In order to proof my thesis I will begin by analyzing the conflictive archetypes of the virgin and the harlot in Ingmar Bergman’s The Virgin Spring (1960) and the Pagan and the holy fool in Andrej Tarkovsky’s Andrei Rublev (1969). From there I will go on and show several other archetypes like the unfaithful women, women selling their bodies and (alleged) witches by referring to Bergman’s Seventh Seal (1957), Robert Bresson’s Lancelot du Lac (1974), Leslie Megahey’s The Hour of the Pig (1993) and Jean-Jacques Annaud’s The Name of the Rose (1986).
2. The Virgin and the Harlot
According to Holland Bergman’s The Virgin Spring “contains a full complement of feminine archetypes, the Virgin-Harlot, the Mother, and the Crone” (Holland 107). I will concentrate on the contrast between the virgin Karin and her stepsister Ingeri, both being victims in their own way.

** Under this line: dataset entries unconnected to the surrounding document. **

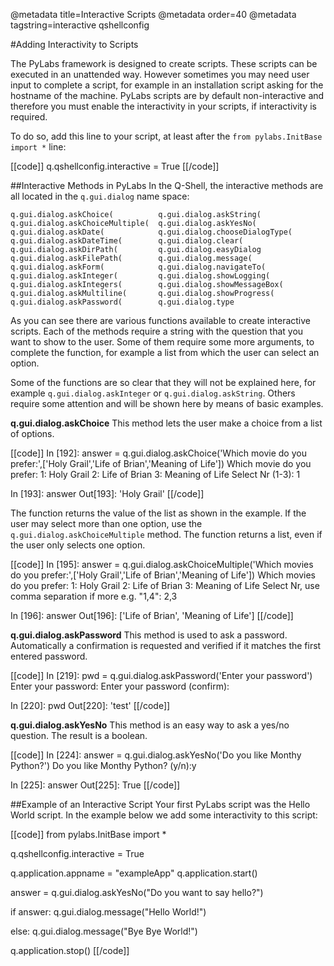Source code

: @metadata title=Interactive Scripts
@metadata order=40
@metadata tagstring=interactive qshellconfig


#Adding Interactivity to Scripts

The PyLabs framework is designed to create scripts. These scripts can be executed in an unattended way. However sometimes you may need user input to complete a script, for example in an installation script asking for the hostname of the machine.
PyLabs scripts are by default non-interactive and therefore you must enable the interactivity in your scripts, if interactivity is required.

To do so, add this line to your script, at least after the `from pylabs.InitBase import *` line:

[[code]]
q.qshellconfig.interactive = True
[[/code]]


##Interactive Methods in PyLabs
In the Q-Shell, the interactive methods are all located in the `q.gui.dialog` name space:

    q.gui.dialog.askChoice(          q.gui.dialog.askString(
    q.gui.dialog.askChoiceMultiple(  q.gui.dialog.askYesNo(
    q.gui.dialog.askDate(            q.gui.dialog.chooseDialogType(
    q.gui.dialog.askDateTime(        q.gui.dialog.clear(
    q.gui.dialog.askDirPath(         q.gui.dialog.easyDialog
    q.gui.dialog.askFilePath(        q.gui.dialog.message(
    q.gui.dialog.askForm(            q.gui.dialog.navigateTo(
    q.gui.dialog.askInteger(         q.gui.dialog.showLogging(
    q.gui.dialog.askIntegers(        q.gui.dialog.showMessageBox(
    q.gui.dialog.askMultiline(       q.gui.dialog.showProgress(
    q.gui.dialog.askPassword(        q.gui.dialog.type
    
As you can see there are various functions available to create interactive scripts. 
Each of the methods require a string with the question that you want to show to the user. Some of them require some more arguments, to complete the function, for example a list from which the user can select an option.

Some of the functions are so clear that they will not be explained here, for example `q.gui.dialog.askInteger` or `q.gui.dialog.askString`. Others require some attention and will be shown here by means of basic examples.

**q.gui.dialog.askChoice**
This method lets the user make a choice from a list of options.

[[code]]
In [192]: answer = q.gui.dialog.askChoice('Which movie do you prefer:',['Holy Grail','Life of Brian','Meaning of Life'])
 Which movie do you prefer:
    1: Holy Grail
    2: Life of Brian
    3: Meaning of Life
    Select Nr (1-3): 1

In [193]: answer
Out[193]: 'Holy Grail'
[[/code]]

The function returns the value of the list as shown in the example.
If the user may select more than one option, use the `q.gui.dialog.askChoiceMultiple` method. The function returns a list, even if the user only selects one option.

[[code]]
In [195]: answer = q.gui.dialog.askChoiceMultiple('Which movies do you prefer:',['Holy Grail','Life of Brian','Meaning of Life'])
 Which movies do you prefer:
    1: Holy Grail
    2: Life of Brian
    3: Meaning of Life
    Select Nr, use comma separation if more e.g. "1,4": 2,3

In [196]: answer
Out[196]: ['Life of Brian', 'Meaning of Life']
[[/code]]

**q.gui.dialog.askPassword**
This method is used to ask a password. Automatically a confirmation is requested and verified if it matches the first entered password. 

[[code]]
In [219]: pwd = q.gui.dialog.askPassword('Enter your password')
Enter your password: 
Enter your password (confirm): 

In [220]: pwd
Out[220]: 'test'
[[/code]]

**q.gui.dialog.askYesNo**
This method is an easy way to ask a yes/no question. The result is a boolean.

[[code]]
In [224]: answer = q.gui.dialog.askYesNo('Do you like Monthy Python?')
Do you like Monthy Python? (y/n):y

In [225]: answer
Out[225]: True
[[/code]] 


##Example of an Interactive Script
Your first PyLabs script was the Hello World script. In the example below we add some interactivity to this script:

[[code]]
from pylabs.InitBase import *

q.qshellconfig.interactive = True
 
q.application.appname = "exampleApp"
q.application.start()

answer = q.gui.dialog.askYesNo("Do you want to say hello?")
 
if answer:
    q.gui.dialog.message("Hello World!")
 
else:
    q.gui.dialog.message("Bye Bye World!")
 
q.application.stop()
[[/code]]

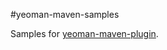 #yeoman-maven-samples

Samples for [yeoman-maven-plugin](https://github.com/trecloux/yeoman-maven-plugin).
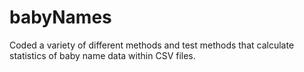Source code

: # babyNames
Coded a variety of different methods and test methods that calculate statistics of baby name data within CSV files.
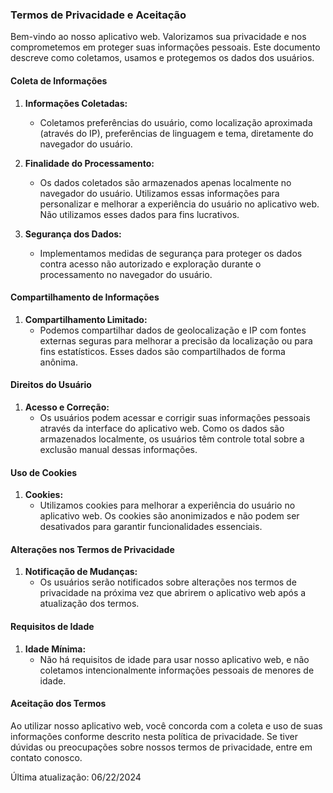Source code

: ### Termos de Privacidade e Aceitação

Bem-vindo ao nosso aplicativo web. Valorizamos sua privacidade e nos comprometemos em proteger suas informações pessoais. Este documento descreve como coletamos, usamos e protegemos os dados dos usuários.

#### Coleta de Informações

1. **Informações Coletadas:**
    
    - Coletamos preferências do usuário, como localização aproximada (através do IP), preferências de linguagem e tema, diretamente do navegador do usuário.
2. **Finalidade do Processamento:**
    
    - Os dados coletados são armazenados apenas localmente no navegador do usuário. Utilizamos essas informações para personalizar e melhorar a experiência do usuário no aplicativo web. Não utilizamos esses dados para fins lucrativos.
3. **Segurança dos Dados:**
    
    - Implementamos medidas de segurança para proteger os dados contra acesso não autorizado e exploração durante o processamento no navegador do usuário.

#### Compartilhamento de Informações

1. **Compartilhamento Limitado:**
    - Podemos compartilhar dados de geolocalização e IP com fontes externas seguras para melhorar a precisão da localização ou para fins estatísticos. Esses dados são compartilhados de forma anônima.

#### Direitos do Usuário

1. **Acesso e Correção:**
    - Os usuários podem acessar e corrigir suas informações pessoais através da interface do aplicativo web. Como os dados são armazenados localmente, os usuários têm controle total sobre a exclusão manual dessas informações.

#### Uso de Cookies

1. **Cookies:**
    - Utilizamos cookies para melhorar a experiência do usuário no aplicativo web. Os cookies são anonimizados e não podem ser desativados para garantir funcionalidades essenciais.

#### Alterações nos Termos de Privacidade

1. **Notificação de Mudanças:**
    - Os usuários serão notificados sobre alterações nos termos de privacidade na próxima vez que abrirem o aplicativo web após a atualização dos termos.

#### Requisitos de Idade

1. **Idade Mínima:**
    - Não há requisitos de idade para usar nosso aplicativo web, e não coletamos intencionalmente informações pessoais de menores de idade.

#### Aceitação dos Termos

Ao utilizar nosso aplicativo web, você concorda com a coleta e uso de suas informações conforme descrito nesta política de privacidade. Se tiver dúvidas ou preocupações sobre nossos termos de privacidade, entre em contato conosco.

Última atualização: 06/22/2024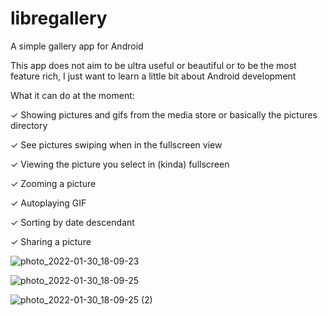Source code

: # libregallery
A simple gallery app for Android

This app does not aim to be ultra useful or beautiful or to be the most feature rich, I just want to learn a little bit about Android development

What it can do at the moment:

✓ Showing pictures and gifs from the media store or basically the pictures directory

✓ See pictures swiping when in the fullscreen view

✓ Viewing the picture you select in (kinda) fullscreen

✓ Zooming a picture

✓ Autoplaying GIF

✓ Sorting by date descendant

✓ Sharing a picture

![photo_2022-01-30_18-09-23](https://user-images.githubusercontent.com/80849765/151721840-b0b8a3df-7b82-442b-85e3-59f85ea7aa98.jpg)


![photo_2022-01-30_18-09-25](https://user-images.githubusercontent.com/80849765/151721842-3bd09890-1a05-4ed0-821a-55018586081b.jpg)


![photo_2022-01-30_18-09-25 (2)](https://user-images.githubusercontent.com/80849765/151721846-314ef2db-f04b-491a-9ad4-676eb77a8786.jpg)

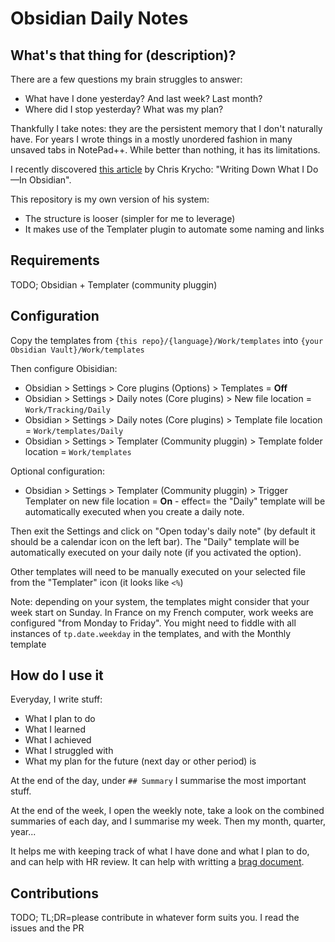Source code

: # Obsidian Daily Notes
## What's that thing for (description)?
There are a few questions my brain struggles to answer:
- What have I done yesterday? And last week? Last month?
- Where did I stop yesterday? What was my plan?

Thankfully I take notes: they are the persistent memory that I don't naturally have.
For years I wrote things in a mostly unordered fashion in many unsaved tabs in NotePad++.
While better than nothing, it has its limitations.

I recently discovered [this article](https://v5.chriskrycho.com/journal/writing-down-what-i-do-in-obsidian/) by Chris Krycho: "Writing Down What I Do—In Obsidian".

This repository is my own version of his system:
- The structure is looser (simpler for me to leverage)
- It makes use of the Templater plugin to automate some naming and links

## Requirements
TODO; Obsidian + Templater (community pluggin)
## Configuration
Copy the templates from `{this repo}/{language}/Work/templates` into `{your Obsidian Vault}/Work/templates`

Then configure Obisidian:
- Obsidian > Settings > Core plugins (Options) > Templates = **Off**
- Obsidian > Settings > Daily notes (Core plugins) > New file location = `Work/Tracking/Daily`
- Obsidian > Settings > Daily notes (Core plugins) > Template file location = `Work/templates/Daily`
- Obsidian > Settings > Templater (Community pluggin) > Template folder location = `Work/templates`

Optional configuration:
- Obsidian > Settings > Templater (Community pluggin) > Trigger Templater on new file location = **On** - effect= the "Daily" template will be automatically executed when you create a daily note.

Then exit the Settings and click on "Open today's daily note" (by default it should be a calendar icon on the left bar).
The "Daily" template will be automatically executed on your daily note (if you activated the option).

Other templates will need to be manually executed on your selected file from the "Templater" icon (it looks like `<%`)

Note: depending on your system, the templates might consider that your week start on Sunday.
In France on my French computer, work weeks are configured "from Monday to Friday".
You might need to fiddle with all instances of `tp.date.weekday` in the templates, and with the Monthly template

## How do I use it
Everyday, I write stuff:
- What I plan to do
- What I learned
- What I achieved
- What I struggled with
- What my plan for the future (next day or other period) is

At the end of the day, under `## Summary` I summarise the most important stuff.

At the end of the week, I open the weekly note, take a look on the combined summaries of each day, and I summarise my week.
Then my month, quarter, year...

It helps me with keeping track of what I have done and what I plan to do, and can help with HR review.
It can help with writting a [brag document](https://jvns.ca/blog/brag-documents/).


## Contributions
TODO;
TL;DR=please contribute in whatever form suits you. I read the issues and the PR
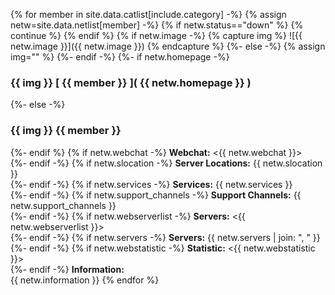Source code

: 
{% for member in site.data.catlist[include.category] -%}
{% assign netw=site.data.netlist[member] -%}
{% if netw.status=="down" %}
{% continue %}
{% endif %}
{% if netw.image -%}
{% capture img %} ![{{ netw.image }}]({{ netw.image }}) {% endcapture %}
{%- else -%}
{% assign img="" %}
{%- endif -%} 
{%- if netw.homepage -%}
### {{ img }} [ {{ member }} ]( {{ netw.homepage }} )
{%- else -%}
### {{ img }} {{ member }}
{%- endif %} 
{% if netw.webchat -%}
<b>Webchat:</b> <{{ netw.webchat }}> <br>
{%- endif -%} 
{% if netw.slocation -%}
<b>Server Locations:</b> {{ netw.slocation }} <br>
{%- endif -%} 
{% if netw.services -%}
<b>Services:</b> {{ netw.services }} <br>
{%- endif -%} 
{% if netw.support_channels -%}
<b>Support Channels:</b> {{ netw.support_channels }} <br>
{%- endif -%} 
{% if netw.webserverlist -%}
<b>Servers:</b> <{{ netw.webserverlist }}> <br>
{%- endif -%} 
{% if netw.servers -%}
<b>Servers:</b>  {{ netw.servers | join: ", " }} <br>
{%- endif -%} 
{% if netw.webstatistic -%}
<b>Statistic:</b> <{{ netw.webstatistic }}> <br>
{%- endif -%} 
<b>Information:</b><br>
{{ netw.information }}
{% endfor %}
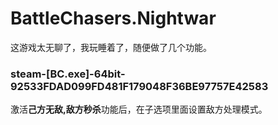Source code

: # BattleChasers.Nightwar
这游戏太无聊了，我玩睡着了，随便做了几个功能。

### steam-[BC.exe]-64bit-92533FDAD099FD481F179048F36BE97757E42583
激活**己方无敌,敌方秒杀**功能后，在子选项里面设置敌方处理模式。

The virgin Karin is presented as “soft and blond, naive and cajoling”, being the wealthy parent’s pampered darling (Mishler 117-118). When entering the woods, where she is later raped and murdered, she is wearing “clothing traditionally associated with the Virgin, blue, red, and gold skirts, blue shoes with roses and pearls on them” (Holland 104). By raping and murdering her, the two men make Karin a victim. They not only take away her life, but also steal her chastity and her rich clothing (ibid).
According to Holland and Mishler Karin can not only seen as the victim of the two wild men, but also of her parents. Holland suggests that the father unconsciously wished to do what the herdsmen did to Karin, to penetrate “his inhibition” (ibid. 107). For this he refers to the “almost sexual tone of the father’s love for his daughter” (ibid). This affection does not stay unnoticed by the jealous mother, who later admits that she resented her daughter’s relationship with her husband (ibid). In order to compensate this jealousy she spoils Karin, whereas her husband’s strictness towards Karin is his over-compensation for his affection for her (ibid). According to Mishler love in the farmers’ family “is not bestowed generously”, but bestowed tactically (Mishler 118). He points out that there is a competition between Karin and her mother over the father’s love and attention. But at the same time the mother “is a rival with her husband for the girl’s affection” (ibid). Consequently the couple make Karin “the central object of desire for her rivalrous parents” as well as “a self-alienated participant in a triangular struggle fueled by its own disastrously progressive dynamic” (ibid).
Karin’s antithesis is her “dark, slatternly stepsister [Ingeri] whose illegitimate pregnancy contrasts with the virgin’s chastity” and her pagan belief to Karin being a Christian (Holland 104). Mishler on the other hand perceives Ingeri as a “dark and surly servant girl” who for him is “the bastard daughter of the farm’s cook” (Mishler 117). Whatever her status is, Ingeri is a victim in many ways. First of all she is a victim of society, which does not tolerate her being unmarried, but pregnant. Therefore she is despised by her family, who even hides her in the house (Holland 105). Moreover she is despised by Simon, the father of the child, who does not even look her way anymore but talks and jokes with Karin instead (Mishler 117). This incident is one of the reasons for Ingeri’s jealousy of Karin and “her resentment of the virgin’s wealth and purity” (Holland 107). Furthermore Ingeri like Karin almost becomes the victim of a man, when the troll-like man tries to rape her in his hut (ibid. 106).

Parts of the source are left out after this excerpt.